TOM SADER, CNN METEOROLOGIST: It really is going to be more interesting for the western, I think, counties, those western precincts. The storm is really going to be moving quickly, in fact, dumping several feet of snow in the Central and Southern Rockies. These are all storm warnings in pink. Red is blizzard warnings, so that's in Kansas, Nebraska. In yellow it's a blizzard watch. In a matter of hours, this is going to turn Red, we will have a blizzard warning. Notice the sliver not covered in from Davenport southward this is going to be problem. I mean we could see eight to 12 inches some higher amounts.

Des Moines could see a foot. So I bet the airport will shut down. So not just for the campaign managers, the entire teams, the thousands of journalists that are there from around the U.S. and around the world may have to wait a day to get out unless they can get over to the quad cities.

But it really looks like the timing with this has been interesting. It looked like it was a Tuesday event and a Tuesday event only. But now the timing brings it up a little bit sooner. Everything in purple is a good seven to 12 inches.

And then we've got over a foot in some areas in pink. When you look at some of the models, Anderson, they creep it in a little earlier and a little earlier. This is an 11:00 p.m. at night when some caucus goers are still out obviously. That's a good swath of snow.

If we break it down further and give you a timeline, again, the western precincts, we believe the snow could start at 6:00 p.m. 7:00 or 8:00, you get a couple of inches on the ground.

[20:20:00] And when the winds kick up that could be enough to strike fear in some of the older caucus goers, some of the elderly caucus goers, just not knowing what to expect when they leave the caucus. So again, we all know what blizzard conditions can do on a highway system on those real country roads in Iowa.

COOPER: One more factor to consider. Tom, thanks very much. Weather or no weather you can you get a good read on how candidates are doing by looking in just a few places across the State. There are they're the keys to winning the caucuses and to follow along at home tomorrow night is always. They're the main specialty of "Inside Politics" anchor John King who joins us again to break it all down by the numbers starting on the Republican side John.

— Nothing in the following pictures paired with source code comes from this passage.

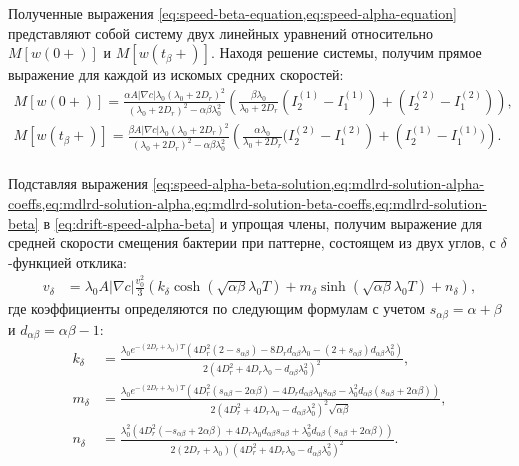 Полученные выражения \cref{eq:speed-beta-equation,eq:speed-alpha-equation} представляют собой систему двух линейных уравнений относительно $M[w(0+)]$ и $M[w(t_{\beta}+)]$. Находя решение системы, получим прямое выражение для каждой из искомых средних скоростей:
\begin{equation}
    \begin{aligned}
        M[w(0+)] = \frac{\alpha A |\nabla c|\lambda_0 (\lambda_0+2D_r)^2}{(\lambda_0+2D_r)^2-\alpha\beta\lambda_0^2} \left ( \frac{\beta \lambda_0}{\lambda_0+2D_r}\left (I_2^{(1)} - I_1^{(1)}\right ) + \left (I_2^{(2)} - I_1^{(2)}\right )\right ), \\
        M[w(t_{\beta}+)] = \frac{\beta A |\nabla c|\lambda_0 (\lambda_0+2D_r)^2}{(\lambda_0+2D_r)^2-\alpha\beta\lambda_0^2} \left ( \frac{\alpha \lambda_0}{\lambda_0+2D_r}(I_2^{(2)} - I_1^{(2)}\right ) + \left (I_2^{(1)} - I_1^{(1)})\right ). \\
        \label{eq:speed-alpha-beta-solution}
    \end{aligned}
\end{equation}

Подставляя выражения \cref{eq:speed-alpha-beta-solution,eq:mdlrd-solution-alpha-coeffs,eq:mdlrd-solution-alpha,eq:mdlrd-solution-beta-coeffs,eq:mdlrd-solution-beta} в \cref{eq:drift-speed-alpha-beta} и упрощая члены, получим выражение для средней скорости смещения бактерии при паттерне, состоящем из двух углов, с $\delta$-функцией отклика:
\begin{equation}
    \begin{aligned}
        v_{\delta}&=\lambda_0 A |\nabla c| \frac{v_0^2}{3} \left ( k_{\delta} \cosh \left (\sqrt{\alpha \beta} \lambda_0 T \right ) + m_{\delta} \sinh \left (\sqrt{\alpha \beta} \lambda_0 T \right ) + n_{\delta} \right ),
        \label{eq:mean-displacement-delta-response-solution}
    \end{aligned}
\end{equation}
где коэффициенты определяются по следующим формулам с учетом $s_{\alpha\beta}=\alpha+\beta$ и $d_{\alpha\beta}=\alpha\beta-1$:
\begin{equation}
    \begin{aligned}
        k_{\delta}&=\frac{\lambda_0 e^{-(2D_r+\lambda_0)T}\left (4D_r^2(2-s_{\alpha\beta})-8D_r d_{\alpha\beta}\lambda_0-(2+s_{\alpha\beta})d_{\alpha\beta}\lambda_0^2 \right )}{2\left (4D_r^2+4D_r\lambda_0-d_{\alpha\beta}\lambda_0^2\right )^2}, \\
        m_{\delta}&=\frac{\lambda_0 e^{-(2D_r+\lambda_0)T}\left (4D_r^2(s_{\alpha\beta}-2\alpha\beta)-4D_rd_{\alpha\beta}\lambda_0s_{\alpha\beta}-\lambda_0^2d_{\alpha\beta}(s_{\alpha\beta}+2\alpha\beta)\right )}{2\left (4D_r^2+4D_r\lambda_0-d_{\alpha\beta}\lambda_0^2\right )^2\sqrt{\alpha\beta}}, \\
        n_{\delta}&=\frac{\lambda_0^2 \left (4D_r^2(-s_{\alpha\beta}+2\alpha\beta)+4D_r\lambda_0d_{\alpha\beta}s_{\alpha\beta}+\lambda_0^2d_{\alpha\beta}(s_{\alpha\beta}+2\alpha\beta)\right )}{2(2D_r+\lambda_0)\left (4D_r^2+4D_r\lambda_0-d_{\alpha\beta}\lambda_0^2\right )^2}. \\
        \label{eq:mddrs-coeffs}
    \end{aligned}
\end{equation}

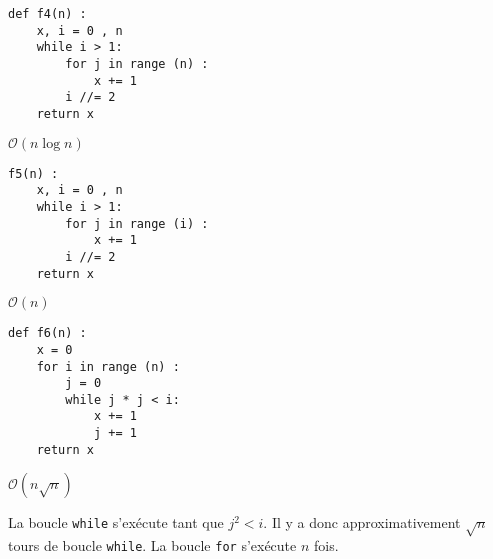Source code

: \begin{lstlisting}
def f4(n) :
    x, i = 0 , n
    while i > 1:
        for j in range (n) :
            x += 1
        i //= 2
    return x
\end{lstlisting}
\ifprof
\begin{corrige}
$\mathcal{O}(n \log n)$
\end{corrige}
\else
\fi



\begin{lstlisting}
f5(n) :
    x, i = 0 , n
    while i > 1:
        for j in range (i) :
            x += 1
        i //= 2
    return x
\end{lstlisting}
\ifprof
\begin{corrige}
$\mathcal{O}( n)$
\end{corrige}
\else
\fi



\begin{lstlisting}
def f6(n) :
    x = 0
    for i in range (n) :
        j = 0
        while j * j < i:
            x += 1
            j += 1
    return x
\end{lstlisting}
\ifprof
\begin{corrige}
$\mathcal{O}( n\sqrt{n})$


La boucle \lstinline{while} s'exécute tant que $j^2<i$. Il y a donc approximativement $\sqrt{n}$ tours de boucle \lstinline{while}. 
La boucle \lstinline{for} s'exécute $n$ fois.
\end{corrige}
\else

\fi


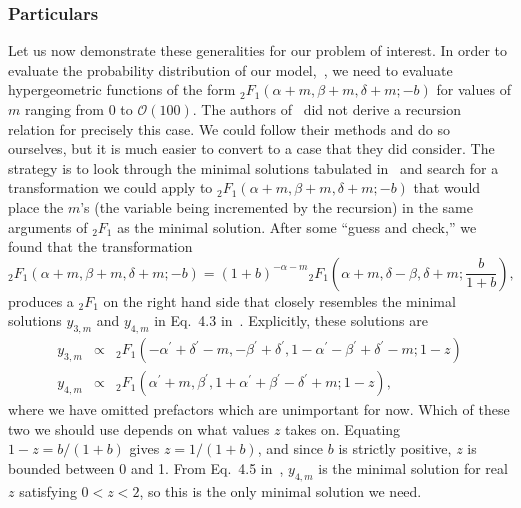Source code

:\subsubsection{Particulars}
Let us now demonstrate these generalities for our problem of interest.
In order to evaluate the probability distribution of our
model,~, we need to evaluate hypergeometric functions
of the form ${_2F_1}(\alpha+m, \beta+m, \delta+m; -b)$
for values of $m$ ranging from $0$ to $\mathcal{O}(100)$.
The authors of~\cite{Gil2007} did not derive a recursion relation
for precisely this case. We could follow their methods and do so ourselves,
but it is much easier to convert to a case that they did consider.
The strategy is to look through the minimal solutions tabulated
in~\cite{Gil2007} and search for a transformation we could apply to
${_2F_1}(\alpha+m, \beta+m, \delta+m; -b)$ that would place the $m$'s
(the variable being incremented by the recursion)
in the same arguments of ${_2F_1}$ as the minimal solution.
After some ``guess and check,'' we found that the transformation
\begin{equation}
{_2F_1}(\alpha+m, \beta+m, \delta+m; -b)
=
(1+b)^{-\alpha-m}
        {_2F_1}\left(\alpha+m, \delta-\beta, \delta+m; \frac{b}{1+b}\right),
\label{eq:rec_euler_pretransform}
\end{equation}
produces a ${_2F_1}$ on the right hand side that closely resembles
the minimal solutions $y_{3,m}$ and $y_{4,m}$ in Eq.~4.3 in~\cite{Gil2007}.
Explicitly, these solutions are
\begin{eqnarray}
y_{3,m}
&\propto&
{_2F_1}\left(-\alpha^\prime + \delta^\prime - m,
                -\beta^\prime + \delta^\prime,
                1-\alpha^\prime-\beta^\prime+\delta^\prime-m;
                1-z\right)
\\
y_{4,m}
&\propto&
{_2F_1}\left(\alpha^\prime + m,
                \beta^\prime,
                1+\alpha^\prime+\beta^\prime-\delta^\prime+m;
                1-z\right),
\label{eq:minimal_soln_sans_prefac}
\end{eqnarray}
where we have omitted prefactors which are unimportant for now.
Which of these two we should use depends on what values $z$ takes on.
Equating $1-z=b/(1+b)$ gives $z=1/(1+b)$, and since $b$ is strictly positive,
$z$ is bounded between 0 and 1.
From Eq.~4.5 in~\cite{Gil2007}, $y_{4,m}$ is the minimal solution
for real $z$ satisfying $0<z<2$, so this is the only minimal solution we need.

KING: Anderson, let's start, we're quickly reviewing the final numbers in the Des Moine Register Poll put out here. We have Donald Trump at 28, Ted Cruz at 23, Marco Rubio at 15. So it seems like a three-man race at the top. But don't forget the people down below, the candidates in second and third tier of the race because they could affect the outcome.

Now where are we going to look for? By this time tomorrow night, thank the good Lord, people will be voting, we'll be getting results and we'll actually start to fill in the map here with actual votes. We can stop talking and start counting.

What are we going to look for well let's go back to 2012. Remember Rick Santorum won the State by just couple dozen votes. Look at all this brown, that's Rick Santorum. I just want to tap him for second so you can see how much of the State he won. You would think a guy who won so many Counties of the State would have run up the score right would have won big? He didn't because these are small world counties. Look how many votes were talking about and some of these counties just a couple hundred votes, maybe 300, 500, 800.

So what happens here Mitt Romney was able to be essentially in a virtual tie, because he won in all the population centers, in the Des Moines area Cedar Rapids area over here in the Quad City where the airport will be open apparently and up here in Dubuque.

And so the main point is can Donald Trump succeed on the Romney map. You see all the red on this map. This is the success that Mitt Romney had. Donald Trump needs to succeed on the Romney map where he faces competition for Marco Rubio and also Jeb Bush. Marco Rubio needs to succeed on the Romney map if he's going to make a strong show in there.

So watch these areas tomorrow night. And then see out here all of this brown which was Rick Santorum four years ago, the green was Mike Huckabee eight years ago, the way to win an Iowa caucus if you're the evangelical candidate is to run up the score in the small rural counties to offset the establishment candidates support in the areas with suburbs, Des Moines, Dubuque, Cedar Rapids and Davenport.

Romney wins in the suburbs. Rubio wants to win in the suburbs. Trump needs to perform strongly in the suburbs. If you're Ted Cruz you need a map like this, you need the Huckabee map or the Santorum map. If you see tomorrow night, Anderson, a lot of Donald Trump red up in this part of the state that's trouble for Ted Cruz. Has he made enough inroads with the evangelicals.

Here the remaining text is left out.